Well, it's official. Mercury is in retrograde.

I think it started yesterday, about 2 pm mountain time, because within a matter of 3 minutes, my computer lost power, the i pod stopped playing, and my cell phone was disconnected from service (a day earlier than scheduled).

But i think mercury in retrograde isn't necessarily a bad thing. we all tend to associate it with glitches in communication, but i think its technically just communications that go differently than we expect. so, if you look at it this way, there's ample opportunity for unexpected GOOD communication to happen here, too.

Like, for instance, something switched dramatically for me last night. i felt lighter, and i saw all sorts of things i could do for myself in my evening alone. so i built a fire in the woodstove, got it really toasty in the living room, and did yoga as i watched the sun melt orange and yellow into the purple mountains. i made a tasty dinner and ate it in the glow of the fire and a few candles, listened closely to newly recorded music when my housemate returned from a late night hootenany. I realized, for the first time in a while, that i was not plagued by inner voices reminding me of my short comings. i've started to hear other things instead.

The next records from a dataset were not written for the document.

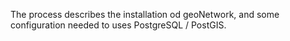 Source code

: The process describes the installation od geoNetwork, and some configuration needed to uses PostgreSQL / PostGIS.
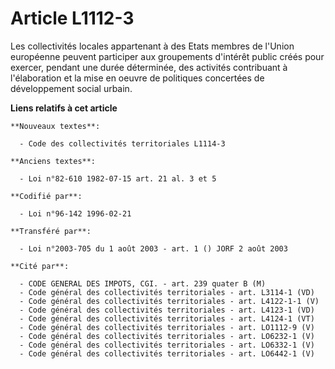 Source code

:# Article L1112-3

Les collectivités locales appartenant à des Etats membres de l'Union européenne peuvent participer aux groupements d'intérêt
public créés pour exercer, pendant une durée déterminée, des activités contribuant à l'élaboration et la mise en oeuvre de
politiques concertées de développement social urbain.

**Liens relatifs à cet article**

	**Nouveaux textes**:

	  - Code des collectivités territoriales L1114-3

	**Anciens textes**:

	  - Loi n°82-610 1982-07-15 art. 21 al. 3 et 5

	**Codifié par**:

	  - Loi n°96-142 1996-02-21

	**Transféré par**:

	  - Loi n°2003-705 du 1 août 2003 - art. 1 () JORF 2 août 2003

	**Cité par**:

	  - CODE GENERAL DES IMPOTS, CGI. - art. 239 quater B (M)
	  - Code général des collectivités territoriales - art. L3114-1 (VD)
	  - Code général des collectivités territoriales - art. L4122-1-1 (V)
	  - Code général des collectivités territoriales - art. L4123-1 (VD)
	  - Code général des collectivités territoriales - art. L4124-1 (VT)
	  - Code général des collectivités territoriales - art. LO1112-9 (V)
	  - Code général des collectivités territoriales - art. LO6232-1 (V)
	  - Code général des collectivités territoriales - art. LO6332-1 (V)
	  - Code général des collectivités territoriales - art. LO6442-1 (V)
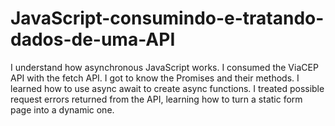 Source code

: # JavaScript-consumindo-e-tratando-dados-de-uma-API
I understand how asynchronous JavaScript works. I consumed the ViaCEP API with the fetch API. I got to know the Promises and their methods. I learned how to use async await to create async functions. I treated possible request errors returned from the API, learning how to turn a static form page into a dynamic one.
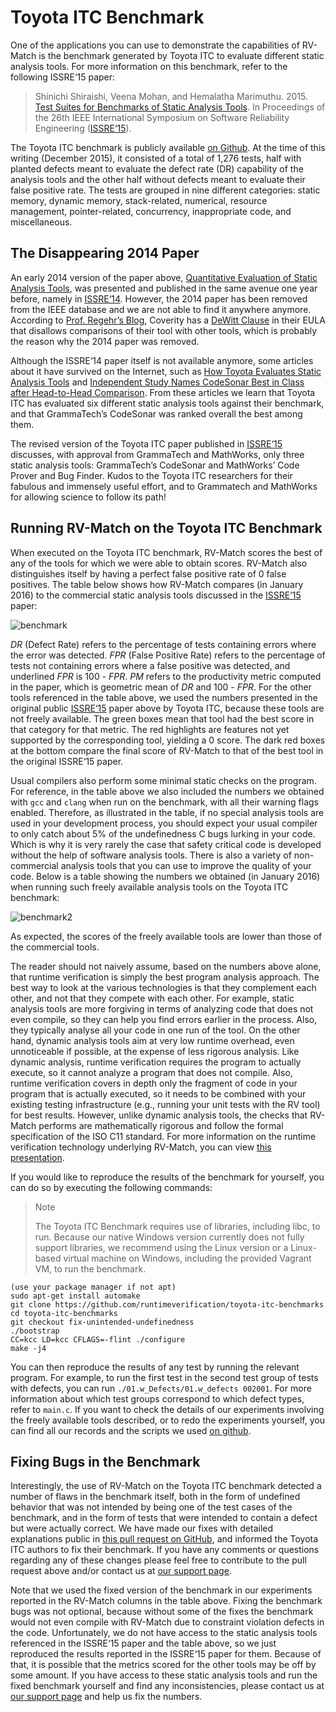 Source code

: # Toyota ITC Benchmark

One of the applications you can use to demonstrate the capabilities of RV-Match is the benchmark generated by Toyota ITC to evaluate different static analysis tools. For more information on this benchmark, refer to the following ISSRE‘15 paper:

> Shinichi Shiraishi, Veena Mohan, and Hemalatha Marimuthu. 2015. [Test Suites for Benchmarks of Static Analysis Tools](https://www.researchgate.net/publication/283548090_Test_Suites_for_Benchmarks_of_Static_Analysis_Tools). In Proceedings of the 26th IEEE International Symposium on Software Reliability Engineering ([ISSRE‘15](http://issre.net/indtrack)).

The Toyota ITC benchmark is publicly available [on Github](https://github.com/regehr/itc-benchmarks/). At the time of this writing (December 2015), it consisted of a total of 1,276 tests, half with planted defects meant to evaluate the defect rate (DR) capability of the analysis tools and the other half without defects meant to evaluate their false positive rate. The tests are grouped in nine different categories: static memory, dynamic memory, stack-related, numerical, resource management, pointer-related, concurrency, inappropriate code, and miscellaneous.

## The Disappearing 2014 Paper

An early 2014 version of the paper above, [Quantitative Evaluation of Static Analysis Tools](http://dx.doi.org/10.1109/ISSREW.2014.62), was presented and published in the same avenue one year before, namely in [ISSRE‘14](http://2014.issre.net/industry-papers.html). However, the 2014 paper has been removed from the IEEE database and we are not able to find it anywhere anymore. According to [Prof. Regehr’s Blog](http://blog.regehr.org/archives/1217), Coverity has a [DeWitt Clause](http://sqlmag.com/sql-server/devils-dewitt-clause) in their EULA that disallows comparisons of their tool with other tools, which is probably the reason why the 2014 paper was removed.

Although the ISSRE‘14 paper itself is not available anymore, some articles about it have survived on the Internet, such as [How Toyota Evaluates Static Analysis Tools](http://www.embedded.com/electronics-blogs/cole-bin/4440131/How-Toyota-evaluates-static-analysis-tools) and [Independent Study Names CodeSonar Best in Class after Head-to-Head Comparison](http://www.prnewswire.com/news-releases/independent-study-names-codesonar-best-in-class-after-head-to-head-comparison-300035357.html). From these articles we learn that Toyota ITC has evaluated six different static analysis tools against their benchmark, and that GrammaTech’s CodeSonar was ranked overall the best among them.

The revised version of the Toyota ITC paper published in [ISSRE‘15](https://www.researchgate.net/publication/283548090_Test_Suites_for_Benchmarks_of_Static_Analysis_Tools) discusses, with approval from GrammaTech and MathWorks, only three static analysis tools: GrammaTech’s CodeSonar and MathWorks’ Code Prover and Bug Finder. Kudos to the Toyota ITC researchers for their fabulous and immensely useful effort, and to Grammatech and MathWorks for allowing science to follow its path!

## Running RV-Match on the Toyota ITC Benchmark

When executed on the Toyota ITC benchmark, RV-Match scores the best of any of the tools for which we were able to obtain scores. RV-Match also distinguishes itself by having a perfect false positive rate of 0 false positives. The table below shows how RV-Match compares (in January 2016) to the commercial static analysis tools discussed in the [ISSRE‘15](https://www.researchgate.net/publication/283548090_Test_Suites_for_Benchmarks_of_Static_Analysis_Tools) paper:

![benchmark](https://user-images.githubusercontent.com/1908863/108987782-a3e58280-76ce-11eb-9006-2d4ef0fc1f36.png)

*DR* (Defect Rate) refers to the percentage of tests containing errors where the error was detected. *FPR* (False Positive Rate) refers to the percentage of tests not containing errors where a false positive was detected, and underlined *FPR* is 100 - *FPR*. *PM* refers to the productivity metric computed in the paper, which is geometric mean of *DR* and 100 - *FPR*. For the other tools referenced in the table above, we used the numbers presented in the original public [ISSRE‘15](https://www.researchgate.net/publication/283548090_Test_Suites_for_Benchmarks_of_Static_Analysis_Tools) paper above by Toyota ITC, because these tools are not freely available. The green boxes mean that tool had the best score in that category for that metric. The red highlights are features not yet supported by the corresponding tool, yielding a 0 score. The dark red boxes at the bottom compare the final score of RV-Match to that of the best tool in the original ISSRE‘15 paper.

Usual compilers also perform some minimal static checks on the program. For reference, in the table above we also included the numbers we obtained with `gcc` and `clang` when run on the benchmark, with all their warning flags enabled. Therefore, as illustrated in the table, if no special analysis tools are used in your development process, you should expect your usual compiler to only catch about 5% of the undefinedness C bugs lurking in your code. Which is why it is very rarely the case that safety critical code is developed without the help of software analysis tools. There is also a variety of non-commercial analysis tools that you can use to improve the quality of your code. Below is a table showing the numbers we obtained (in January 2016) when running such freely available analysis tools on the Toyota ITC benchmark:

![benchmark2](https://user-images.githubusercontent.com/1908863/108987771-a0ea9200-76ce-11eb-86d2-e9ef1ffdeb0b.png)

As expected, the scores of the freely available tools are lower than those of the commercial tools.

The reader should not naively assume, based on the numbers above alone, that runtime verification is simply the best program analysis approach. The best way to look at the various technologies is that they complement each other, and not that they compete with each other. For example, static analysis tools are more forgiving in terms of analyzing code that does not even compile, so they can help you find errors earlier in the process. Also, they typically analyse all your code in one run of the tool. On the other hand, dynamic analysis tools aim at very low runtime overhead, even unnoticeable if possible, at the expense of less rigorous analysis. Like dynamic analysis, runtime verification requires the program to actually execute, so it cannot analyze a program that does not compile. Also, runtime verification covers in depth only the fragment of code in your program that is actually executed, so it needs to be combined with your existing testing infrastructure (e.g., running your unit tests with the RV tool) for best results. However, unlike dynamic analysis tools, the checks that RV-Match performs are mathematically rigorous and follow the formal specification of the ISO C11 standard. For more information on the runtime verification technology underlying RV-Match, you can view [this presentation](https://runtimeverification.com/presentations/Technology_and_Products.pdf).

If you would like to reproduce the results of the benchmark for yourself, you can do so by executing the following commands:

> Note
> 
> The Toyota ITC Benchmark requires use of libraries, including libc, to run. Because our native Windows version currently does not fully support libraries, we recommend using the Linux version or a Linux-based virtual machine on Windows, including the provided Vagrant VM, to run the benchmark.

    (use your package manager if not apt)
    sudo apt-get install automake
    git clone https://github.com/runtimeverification/toyota-itc-benchmarks
    cd toyota-itc-benchmarks
    git checkout fix-unintended-undefinedness
    ./bootstrap
    CC=kcc LD=kcc CFLAGS=-flint ./configure
    make -j4

You can then reproduce the results of any test by running the relevant program. For example, to run the first test in the second test group of tests with defects, you can run `./01.w_Defects/01.w_defects 002001`. For more information about which test groups correspond to which defect types, refer to `main.c`. If you want to check the details of our experiments involving the freely available tools described, or to redo the experiments yourself, you can find all our records and the scripts we used [on github](https://github.com/runtimeverification/evaluation/tree/master/toyota-itc-benchmark).

## Fixing Bugs in the Benchmark

Interestingly, the use of RV-Match on the Toyota ITC benchmark detected a number of flaws in the benchmark itself, both in the form of undefined behavior that was not intended by being one of the test cases of the benchmark, and in the form of tests that were intended to contain a defect but were actually correct. We have made our fixes with detailed explanations public in [this pull request on GitHub](https://github.com/regehr/itc-benchmarks/pull/3), and informed the Toyota ITC authors to fix their benchmark. If you have any comments or questions regarding any of these changes please feel free to contribute to the pull request above and/or contact us at [our support page](https://runtimeverification.com/contact).

Note that we used the fixed version of the benchmark in our experiments reported in the RV-Match columns in the table above. Fixing the benchmark bugs was not optional, because without some of the fixes the benchmark would not even compile with RV-Match due to constraint violation defects in the code. Unfortunately, we do not have access to the static analysis tools referenced in the ISSRE‘15 paper and the table above, so we just reproduced the results reported in the ISSRE‘15 paper for them. Because of that, it is possible that the metrics scored for the other tools may be off by some amount. If you have access to these static analysis tools and run the fixed benchmark yourself and find any inconsistencies, please contact us at [our support page](https://runtimeverification.com/contact) and help us fix the numbers.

in the middle of the night, i could hear music outside my window. i opened it a crack, and the cold fall air gently cascaded across my bed. it felt good. i laid back down and listened for the music. it came in waves: a kind of soft, descending scale of notes that crescendoed and then disappeared. eventually, it would come again, sometimes in a different key. I enjoyed this music for nearly 20 minutes before i realized that it was the sound of trucks on Rte 160 nearly 6 miles away.

this morning, i heard clearly the things my spirit wanted to do today. it had nothing to do with the mechanical, list making, survival center that's been running many of my activities lately, rather, it came from a place of self-interest, curiosity, creativity, and completion. i got up and did work that i've avoided for weeks, and made phone calls without the dread that had kept them from happening earlier in my week. i started researching a topic for a local environmental radio spot. i planted bulbs in the yard. i made plans to go to the local hot springs. i took a walk down by the river and watched the various flying styles of the birds against the coral-orange cliffs. it all sounds normal, but it feels different. everything's more rich. i feel more consistently engaged than i've been in some time.

Perhaps this is what it feels like to let it move from the inside out.